[Date Prev][Date Next][Thread Prev][Thread Next][Date Index][Thread Index]
Re: [idn] question about cidnuc
- To: idn@ops.ietf.org
- Subject: Re: [idn] question about cidnuc
- From: Paul Hoffman / IMC <phoffman@imc.org>
- Date: Fri, 10 Mar 2000 07:46:54 -0800
- Delivery-date: Fri, 10 Mar 2000 07:47:13 -0800
- Envelope-to: idn-data@psg.com
>i made up two examples for the first two cases.
>are they correct?
>
> 1) no compression: 0x0061 1100 1162
> 2) compressed/one-octet header : 0x1100 1162 -> 0x 11 00 62
> 3) compressed/two-octet header: examples???
This is not correct. There is only one way to encode any input, as required
by the IDN requirements document. In cidnuc, section 2.4.1, Step 1 says
that all the upper octets *must* match in order to use the greater
compression. In the case above, 0x00 does not match 0x11. Thus, the output
of the compression step is 0xD8006111001162.
Yes, that's not a compression, but a slight expansion. It is not expected
that many names will contain letters from widely-disparate scripts, but
even those that do only suffer a one-octet expansion for the whole script.
If the example above was instead 0x1161 1100 1162 (that is, all from Korean
Hangul Jamo), which is more likely, the compressed string would be 0x11610062.

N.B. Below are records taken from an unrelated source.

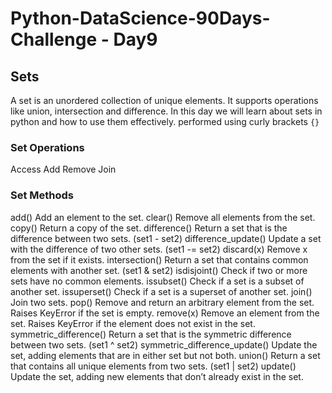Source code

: # Python-DataScience-90Days-Challenge - Day9

## Sets
A set is an unordered collection of unique elements. It supports operations like union, intersection and difference. In this day we will learn about sets in python and how to use them effectively.  performed using curly brackets `{}` 

### Set Operations 
Access
Add
Remove
Join

### Set Methods 
add()	        Add an element to the set.
clear() 	    Remove all elements from the set.
copy()	    	Return a copy of the set.
difference()    Return a set that is the difference between two sets. (set1 - set2)
difference_update()    Update a set with the difference of two other sets. (set1 -= set2)
discard(x)  	Remove x from the set if it exists.
intersection()   Return a set that contains common elements with another set. (set1 & set2)
isdisjoint()      Check if two or more sets have no common elements.
issubset()       Check if a set is a subset of another set.
issuperset()     Check if a set is a superset of another set.
join()           Join two sets.
pop()            Remove and return an arbitrary element from the set. Raises KeyError if the set is empty.
remove(x)         Remove an element from the set. Raises KeyError if the element does not exist in the set.
symmetric_difference() Return a set that is the symmetric difference between two sets.  (set1 ^ set2)
symmetric_difference_update()  Update the set, adding elements that are in either set but not both.
union()          Return a set that contains all unique elements from two sets. (set1 | set2)
update()         Update the set, adding new elements that don’t already exist in the set.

Just to be clear, the compression algorithm doesn't do much for short
strings. The purpose is for long strings that might hit the 63-character
limit after encoding with Base64. The script you gave, Hangul Jamo, is a
prime example of where cidnuc's compression helps. In downcasing UTF8, the
limit for Hangul Jamo is 8 characters; in UTF-5, it is 15 characters; in
cidnuc, it is 37 characters.
--Paul Hoffman, Director
--Internet Mail Consortium